■ What you have to do: From the line that includes "и смешанно-составного типа." to the last line of the records, inclusive, repeat each line exactly.

Start of Information supplied

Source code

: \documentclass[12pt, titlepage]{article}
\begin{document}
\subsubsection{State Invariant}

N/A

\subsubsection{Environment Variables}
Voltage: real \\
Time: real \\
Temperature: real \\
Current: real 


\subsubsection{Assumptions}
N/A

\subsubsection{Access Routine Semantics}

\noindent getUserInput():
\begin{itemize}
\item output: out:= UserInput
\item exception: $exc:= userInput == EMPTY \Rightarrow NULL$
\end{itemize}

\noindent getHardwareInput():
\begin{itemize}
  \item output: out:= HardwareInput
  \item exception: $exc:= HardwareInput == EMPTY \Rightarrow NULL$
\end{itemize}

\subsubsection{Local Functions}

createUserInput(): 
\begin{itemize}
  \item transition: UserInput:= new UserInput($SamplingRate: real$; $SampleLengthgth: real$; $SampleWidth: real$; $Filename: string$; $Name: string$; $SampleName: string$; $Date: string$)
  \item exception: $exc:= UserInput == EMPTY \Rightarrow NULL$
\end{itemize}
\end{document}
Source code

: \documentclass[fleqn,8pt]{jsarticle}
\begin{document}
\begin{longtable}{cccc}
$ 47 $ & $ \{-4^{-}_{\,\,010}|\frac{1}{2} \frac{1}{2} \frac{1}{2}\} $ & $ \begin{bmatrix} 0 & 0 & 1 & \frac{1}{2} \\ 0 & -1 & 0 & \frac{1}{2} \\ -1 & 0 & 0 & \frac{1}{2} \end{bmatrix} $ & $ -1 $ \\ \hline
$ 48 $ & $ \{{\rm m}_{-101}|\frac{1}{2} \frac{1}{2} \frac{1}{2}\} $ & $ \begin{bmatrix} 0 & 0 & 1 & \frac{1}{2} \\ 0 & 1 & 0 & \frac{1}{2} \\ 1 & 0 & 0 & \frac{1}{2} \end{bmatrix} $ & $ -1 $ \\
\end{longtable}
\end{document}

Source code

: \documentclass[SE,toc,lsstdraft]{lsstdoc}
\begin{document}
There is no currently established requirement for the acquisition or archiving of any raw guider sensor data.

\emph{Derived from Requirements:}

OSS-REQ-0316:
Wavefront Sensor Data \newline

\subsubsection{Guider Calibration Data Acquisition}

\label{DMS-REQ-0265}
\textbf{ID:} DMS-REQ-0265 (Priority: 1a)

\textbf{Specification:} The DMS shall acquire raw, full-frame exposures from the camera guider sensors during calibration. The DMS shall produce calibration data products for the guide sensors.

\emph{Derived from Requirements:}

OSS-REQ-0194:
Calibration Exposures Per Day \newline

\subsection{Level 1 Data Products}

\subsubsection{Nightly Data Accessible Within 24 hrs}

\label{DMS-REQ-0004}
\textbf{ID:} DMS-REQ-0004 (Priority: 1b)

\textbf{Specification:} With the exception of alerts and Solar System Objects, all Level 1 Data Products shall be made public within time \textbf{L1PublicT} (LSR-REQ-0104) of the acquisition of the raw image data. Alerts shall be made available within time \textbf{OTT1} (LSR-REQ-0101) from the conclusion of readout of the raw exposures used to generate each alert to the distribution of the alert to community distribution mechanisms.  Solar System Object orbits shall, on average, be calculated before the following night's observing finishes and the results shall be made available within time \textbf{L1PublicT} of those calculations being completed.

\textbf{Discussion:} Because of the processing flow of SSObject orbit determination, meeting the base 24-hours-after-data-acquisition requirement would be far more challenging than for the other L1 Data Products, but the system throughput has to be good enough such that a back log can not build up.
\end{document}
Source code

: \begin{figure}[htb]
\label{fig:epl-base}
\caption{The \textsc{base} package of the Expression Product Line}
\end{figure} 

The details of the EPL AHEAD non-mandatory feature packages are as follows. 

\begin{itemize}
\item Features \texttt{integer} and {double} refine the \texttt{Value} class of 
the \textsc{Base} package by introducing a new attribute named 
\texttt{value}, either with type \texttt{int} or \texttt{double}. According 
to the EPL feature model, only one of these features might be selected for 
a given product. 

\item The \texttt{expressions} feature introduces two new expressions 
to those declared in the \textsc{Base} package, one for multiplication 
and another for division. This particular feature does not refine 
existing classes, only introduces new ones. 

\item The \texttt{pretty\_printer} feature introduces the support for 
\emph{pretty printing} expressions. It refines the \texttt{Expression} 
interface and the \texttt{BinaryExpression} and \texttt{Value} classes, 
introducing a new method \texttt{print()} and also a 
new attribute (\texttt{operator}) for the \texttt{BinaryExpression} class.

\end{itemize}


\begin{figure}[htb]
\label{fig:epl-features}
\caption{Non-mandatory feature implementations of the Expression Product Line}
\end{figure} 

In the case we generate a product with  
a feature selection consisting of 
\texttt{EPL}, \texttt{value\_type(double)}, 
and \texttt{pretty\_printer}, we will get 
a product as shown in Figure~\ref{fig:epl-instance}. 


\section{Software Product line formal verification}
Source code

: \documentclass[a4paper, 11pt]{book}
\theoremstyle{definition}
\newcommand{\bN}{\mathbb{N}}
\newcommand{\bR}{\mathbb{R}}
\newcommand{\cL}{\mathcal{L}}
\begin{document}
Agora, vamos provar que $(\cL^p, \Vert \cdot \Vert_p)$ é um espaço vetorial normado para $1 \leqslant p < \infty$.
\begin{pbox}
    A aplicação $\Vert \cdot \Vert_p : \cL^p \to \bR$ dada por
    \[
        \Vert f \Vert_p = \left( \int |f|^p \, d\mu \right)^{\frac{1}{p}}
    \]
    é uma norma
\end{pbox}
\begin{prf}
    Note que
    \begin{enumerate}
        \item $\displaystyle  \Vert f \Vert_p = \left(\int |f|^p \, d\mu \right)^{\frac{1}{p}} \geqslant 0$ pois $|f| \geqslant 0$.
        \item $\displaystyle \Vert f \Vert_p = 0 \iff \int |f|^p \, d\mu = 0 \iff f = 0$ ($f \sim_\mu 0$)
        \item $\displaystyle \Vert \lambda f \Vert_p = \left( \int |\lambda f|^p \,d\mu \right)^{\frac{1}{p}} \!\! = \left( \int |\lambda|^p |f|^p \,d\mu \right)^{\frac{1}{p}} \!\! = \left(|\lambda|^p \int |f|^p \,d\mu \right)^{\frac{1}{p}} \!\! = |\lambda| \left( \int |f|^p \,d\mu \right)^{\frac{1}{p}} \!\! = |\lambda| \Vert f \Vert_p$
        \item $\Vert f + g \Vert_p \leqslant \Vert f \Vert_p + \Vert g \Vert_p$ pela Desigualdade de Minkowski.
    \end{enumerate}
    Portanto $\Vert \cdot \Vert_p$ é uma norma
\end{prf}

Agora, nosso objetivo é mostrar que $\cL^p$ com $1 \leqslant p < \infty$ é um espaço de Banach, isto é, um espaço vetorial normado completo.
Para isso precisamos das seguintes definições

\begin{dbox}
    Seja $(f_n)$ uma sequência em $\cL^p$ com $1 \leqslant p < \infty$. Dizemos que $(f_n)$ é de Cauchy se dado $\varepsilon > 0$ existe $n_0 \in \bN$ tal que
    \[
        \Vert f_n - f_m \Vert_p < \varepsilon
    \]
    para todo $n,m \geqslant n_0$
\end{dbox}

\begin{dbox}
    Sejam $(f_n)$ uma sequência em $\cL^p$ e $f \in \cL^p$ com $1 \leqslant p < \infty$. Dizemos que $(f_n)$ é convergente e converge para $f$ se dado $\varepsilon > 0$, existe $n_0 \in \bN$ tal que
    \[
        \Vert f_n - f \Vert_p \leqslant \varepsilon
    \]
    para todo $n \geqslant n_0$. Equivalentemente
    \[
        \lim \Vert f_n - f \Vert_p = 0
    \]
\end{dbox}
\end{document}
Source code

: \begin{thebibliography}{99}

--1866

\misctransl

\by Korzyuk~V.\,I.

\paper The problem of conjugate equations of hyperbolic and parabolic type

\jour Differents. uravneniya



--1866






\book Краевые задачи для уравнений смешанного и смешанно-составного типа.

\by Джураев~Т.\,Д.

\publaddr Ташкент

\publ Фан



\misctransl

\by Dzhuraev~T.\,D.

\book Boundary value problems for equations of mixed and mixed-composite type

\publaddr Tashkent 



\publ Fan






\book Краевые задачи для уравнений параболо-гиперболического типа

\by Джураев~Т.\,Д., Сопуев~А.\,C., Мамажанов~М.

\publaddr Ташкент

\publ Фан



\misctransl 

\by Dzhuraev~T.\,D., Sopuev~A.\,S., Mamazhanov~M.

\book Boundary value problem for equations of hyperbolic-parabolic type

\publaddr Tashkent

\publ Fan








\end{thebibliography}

End of Information supplied

■ Solution to this problem:
\book Краевые задачи для уравнений смешанного и смешанно-составного типа.

\by Джураев~Т.\,Д.

\publaddr Ташкент

\publ Фан



\misctransl

\by Dzhuraev~T.\,D.

\book Boundary value problems for equations of mixed and mixed-composite type

\publaddr Tashkent 



\publ Fan






\book Краевые задачи для уравнений параболо-гиперболического типа

\by Джураев~Т.\,Д., Сопуев~А.\,C., Мамажанов~М.

\publaddr Ташкент

\publ Фан



\misctransl 

\by Dzhuraev~T.\,D., Sopuev~A.\,S., Mamazhanov~M.

\book Boundary value problem for equations of hyperbolic-parabolic type

\publaddr Tashkent

\publ Fan








\end{thebibliography}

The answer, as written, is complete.